» **Dataset entries**
--- START ---
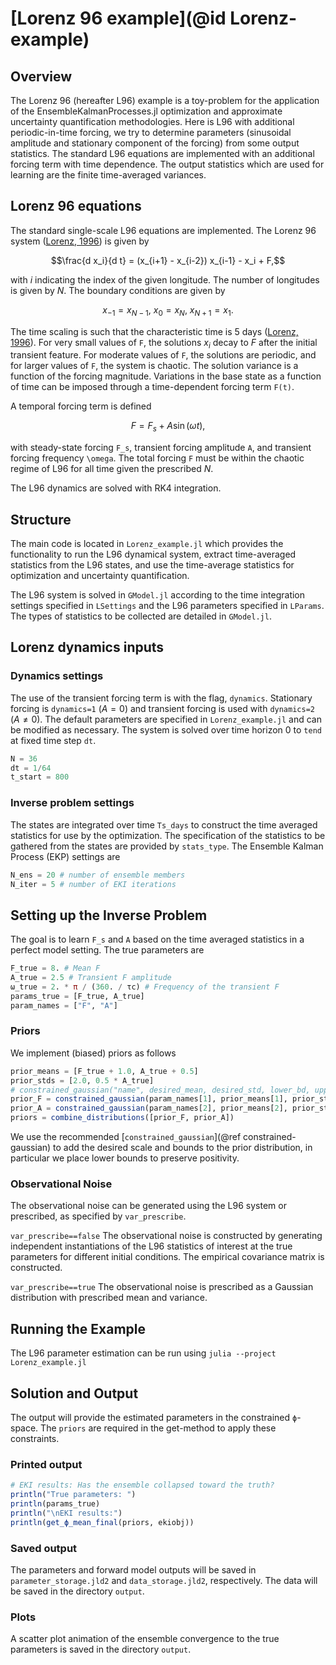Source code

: # [Lorenz 96 example](@id Lorenz-example)

## Overview

The Lorenz 96 (hereafter L96) example is a toy-problem for the application of the EnsembleKalmanProcesses.jl optimization and approximate uncertainty quantification methodologies.
Here is L96 with additional periodic-in-time forcing, we try to determine parameters (sinusoidal amplitude and stationary component of the forcing) from some output statistics.
The standard L96 equations are implemented with an additional forcing term with time dependence.
The output statistics which are used for learning are the finite time-averaged variances.

## Lorenz 96 equations

The standard single-scale L96 equations are implemented.
The Lorenz 96 system ([Lorenz, 1996](http://www.raidl.cz/file/18/lorenz-1996-_predictability_partly_solved.pdf)) is given by 
```math
\frac{d x_i}{d t} = (x_{i+1} - x_{i-2}) x_{i-1} - x_i + F,
```
with $i$ indicating the index of the given longitude. The number of longitudes is given by $N$.
The boundary conditions are given by
```math
x_{-1} = x_{N-1}, \ x_0 = x_N, \ x_{N+1} = x_1.
```
The time scaling is such that the characteristic time is 5 days ([Lorenz, 1996](http://www.raidl.cz/file/18/lorenz-1996-_predictability_partly_solved.pdf)). 
For very small values of ``F``, the solutions $x_i$ decay to $F$ after the initial transient feature.
For moderate values of ``F``, the solutions are periodic, and for larger values of ``F``, the system is chaotic.
The solution variance is a function of the forcing magnitude.
Variations in the base state as a function of time can be imposed through a time-dependent forcing term ``F(t)``.

A temporal forcing term is defined
```math
F = F_s + A \sin(\omega t),
```
with steady-state forcing ``F_s``, transient forcing amplitude ``A``, and transient forcing frequency ``\omega``.
The total forcing ``F`` must be within the chaotic regime of L96 for all time given the prescribed $N$.

The L96 dynamics are solved with RK4 integration.


## Structure

The main code is located in `Lorenz_example.jl` which provides the functionality to run the L96 dynamical system, extract time-averaged statistics from the L96 states, and use the time-average statistics for optimization and uncertainty quantification.

The L96 system is solved in `GModel.jl` according to the time integration settings specified in `LSettings` and the L96 parameters specified in `LParams`.
The types of statistics to be collected are detailed in `GModel.jl`.


## Lorenz dynamics inputs

### Dynamics settings
The use of the transient forcing term is with the flag, `dynamics`. Stationary forcing is `dynamics=1` ($A=0$) and transient forcing is used with `dynamics=2` ($A\neq0$).
The default parameters are specified in `Lorenz_example.jl` and can be modified as necessary.
The system is solved over time horizon $0$ to `tend` at fixed time step `dt`.
```julia
N = 36
dt = 1/64
t_start = 800
```

### Inverse problem settings
The states are integrated over time `Ts_days` to construct the time averaged statistics for use by the optimization.
The specification of the statistics to be gathered from the states are provided by `stats_type`.
The Ensemble Kalman Process (EKP) settings are
```julia
N_ens = 20 # number of ensemble members
N_iter = 5 # number of EKI iterations
```


## Setting up the Inverse Problem
The goal is to learn ```F_s``` and ```A``` based on the time averaged statistics in a perfect model setting.
The true parameters are
```julia
F_true = 8. # Mean F
A_true = 2.5 # Transient F amplitude
ω_true = 2. * π / (360. / τc) # Frequency of the transient F
params_true = [F_true, A_true]
param_names = ["F", "A"]
```

### Priors
We implement (biased) priors as follows

```julia
prior_means = [F_true + 1.0, A_true + 0.5]
prior_stds = [2.0, 0.5 * A_true]
# constrained_gaussian("name", desired_mean, desired_std, lower_bd, upper_bd)
prior_F = constrained_gaussian(param_names[1], prior_means[1], prior_stds[1], 0, Inf)
prior_A = constrained_gaussian(param_names[2], prior_means[2], prior_stds[2], 0, Inf)
priors = combine_distributions([prior_F, prior_A])
```
We use the recommended [`constrained_gaussian`](@ref constrained-gaussian) to add the desired scale and bounds to the prior distribution, in particular we place lower bounds to preserve positivity. 

### Observational Noise
The observational noise can be generated using the L96 system or prescribed, as specified by `var_prescribe`. 

`var_prescribe==false`
The observational noise is constructed by generating independent instantiations of the L96 statistics of interest at the true parameters for different initial conditions.
The empirical covariance matrix is constructed.

`var_prescribe==true`
The observational noise is prescribed as a Gaussian distribution with prescribed mean and variance.

## Running the Example
The L96 parameter estimation can be run using `julia --project Lorenz_example.jl`


## Solution and Output
The output will provide the estimated parameters in the constrained `ϕ`-space. The `priors` are required in the get-method to apply these constraints.

### Printed output
```julia
# EKI results: Has the ensemble collapsed toward the truth?
println("True parameters: ")
println(params_true)
println("\nEKI results:")
println(get_ϕ_mean_final(priors, ekiobj))
```

### Saved output
The parameters and forward model outputs will be saved in `parameter_storage.jld2` and `data_storage.jld2`, respectively.
The data will be saved in the directory `output`.

### Plots
A scatter plot animation of the ensemble convergence to the true parameters is saved in the directory `output`.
--- END ---
» **Work order**
An exact repetition of all the records above is required, excluding the pictures.

» **Response to this task**
Source code

: # [Lorenz 96 example](@id Lorenz-example)

## Overview

The Lorenz 96 (hereafter L96) example is a toy-problem for the application of the EnsembleKalmanProcesses.jl optimization and approximate uncertainty quantification methodologies.
Here is L96 with additional periodic-in-time forcing, we try to determine parameters (sinusoidal amplitude and stationary component of the forcing) from some output statistics.
The standard L96 equations are implemented with an additional forcing term with time dependence.
The output statistics which are used for learning are the finite time-averaged variances.

## Lorenz 96 equations

The standard single-scale L96 equations are implemented.
The Lorenz 96 system ([Lorenz, 1996](http://www.raidl.cz/file/18/lorenz-1996-_predictability_partly_solved.pdf)) is given by 
```math
\frac{d x_i}{d t} = (x_{i+1} - x_{i-2}) x_{i-1} - x_i + F,
```
with $i$ indicating the index of the given longitude. The number of longitudes is given by $N$.
The boundary conditions are given by
```math
x_{-1} = x_{N-1}, \ x_0 = x_N, \ x_{N+1} = x_1.
```
The time scaling is such that the characteristic time is 5 days ([Lorenz, 1996](http://www.raidl.cz/file/18/lorenz-1996-_predictability_partly_solved.pdf)). 
For very small values of ``F``, the solutions $x_i$ decay to $F$ after the initial transient feature.
For moderate values of ``F``, the solutions are periodic, and for larger values of ``F``, the system is chaotic.
The solution variance is a function of the forcing magnitude.
Variations in the base state as a function of time can be imposed through a time-dependent forcing term ``F(t)``.

A temporal forcing term is defined
```math
F = F_s + A \sin(\omega t),
```
with steady-state forcing ``F_s``, transient forcing amplitude ``A``, and transient forcing frequency ``\omega``.
The total forcing ``F`` must be within the chaotic regime of L96 for all time given the prescribed $N$.

The L96 dynamics are solved with RK4 integration.


## Structure

The main code is located in `Lorenz_example.jl` which provides the functionality to run the L96 dynamical system, extract time-averaged statistics from the L96 states, and use the time-average statistics for optimization and uncertainty quantification.

The L96 system is solved in `GModel.jl` according to the time integration settings specified in `LSettings` and the L96 parameters specified in `LParams`.
The types of statistics to be collected are detailed in `GModel.jl`.


## Lorenz dynamics inputs

### Dynamics settings
The use of the transient forcing term is with the flag, `dynamics`. Stationary forcing is `dynamics=1` ($A=0$) and transient forcing is used with `dynamics=2` ($A\neq0$).
The default parameters are specified in `Lorenz_example.jl` and can be modified as necessary.
The system is solved over time horizon $0$ to `tend` at fixed time step `dt`.
```julia
N = 36
dt = 1/64
t_start = 800
```

### Inverse problem settings
The states are integrated over time `Ts_days` to construct the time averaged statistics for use by the optimization.
The specification of the statistics to be gathered from the states are provided by `stats_type`.
The Ensemble Kalman Process (EKP) settings are
```julia
N_ens = 20 # number of ensemble members
N_iter = 5 # number of EKI iterations
```


## Setting up the Inverse Problem
The goal is to learn ```F_s``` and ```A``` based on the time averaged statistics in a perfect model setting.
The true parameters are
```julia
F_true = 8. # Mean F
A_true = 2.5 # Transient F amplitude
ω_true = 2. * π / (360. / τc) # Frequency of the transient F
params_true = [F_true, A_true]
param_names = ["F", "A"]
```

### Priors
We implement (biased) priors as follows

```julia
prior_means = [F_true + 1.0, A_true + 0.5]
prior_stds = [2.0, 0.5 * A_true]
# constrained_gaussian("name", desired_mean, desired_std, lower_bd, upper_bd)
prior_F = constrained_gaussian(param_names[1], prior_means[1], prior_stds[1], 0, Inf)
prior_A = constrained_gaussian(param_names[2], prior_means[2], prior_stds[2], 0, Inf)
priors = combine_distributions([prior_F, prior_A])
```
We use the recommended [`constrained_gaussian`](@ref constrained-gaussian) to add the desired scale and bounds to the prior distribution, in particular we place lower bounds to preserve positivity. 

### Observational Noise
The observational noise can be generated using the L96 system or prescribed, as specified by `var_prescribe`. 

`var_prescribe==false`
The observational noise is constructed by generating independent instantiations of the L96 statistics of interest at the true parameters for different initial conditions.
The empirical covariance matrix is constructed.

`var_prescribe==true`
The observational noise is prescribed as a Gaussian distribution with prescribed mean and variance.

## Running the Example
The L96 parameter estimation can be run using `julia --project Lorenz_example.jl`


## Solution and Output
The output will provide the estimated parameters in the constrained `ϕ`-space. The `priors` are required in the get-method to apply these constraints.

### Printed output
```julia
# EKI results: Has the ensemble collapsed toward the truth?
println("True parameters: ")
println(params_true)
println("\nEKI results:")
println(get_ϕ_mean_final(priors, ekiobj))
```

### Saved output
The parameters and forward model outputs will be saved in `parameter_storage.jld2` and `data_storage.jld2`, respectively.
The data will be saved in the directory `output`.

### Plots
A scatter plot animation of the ensemble convergence to the true parameters is saved in the directory `output`.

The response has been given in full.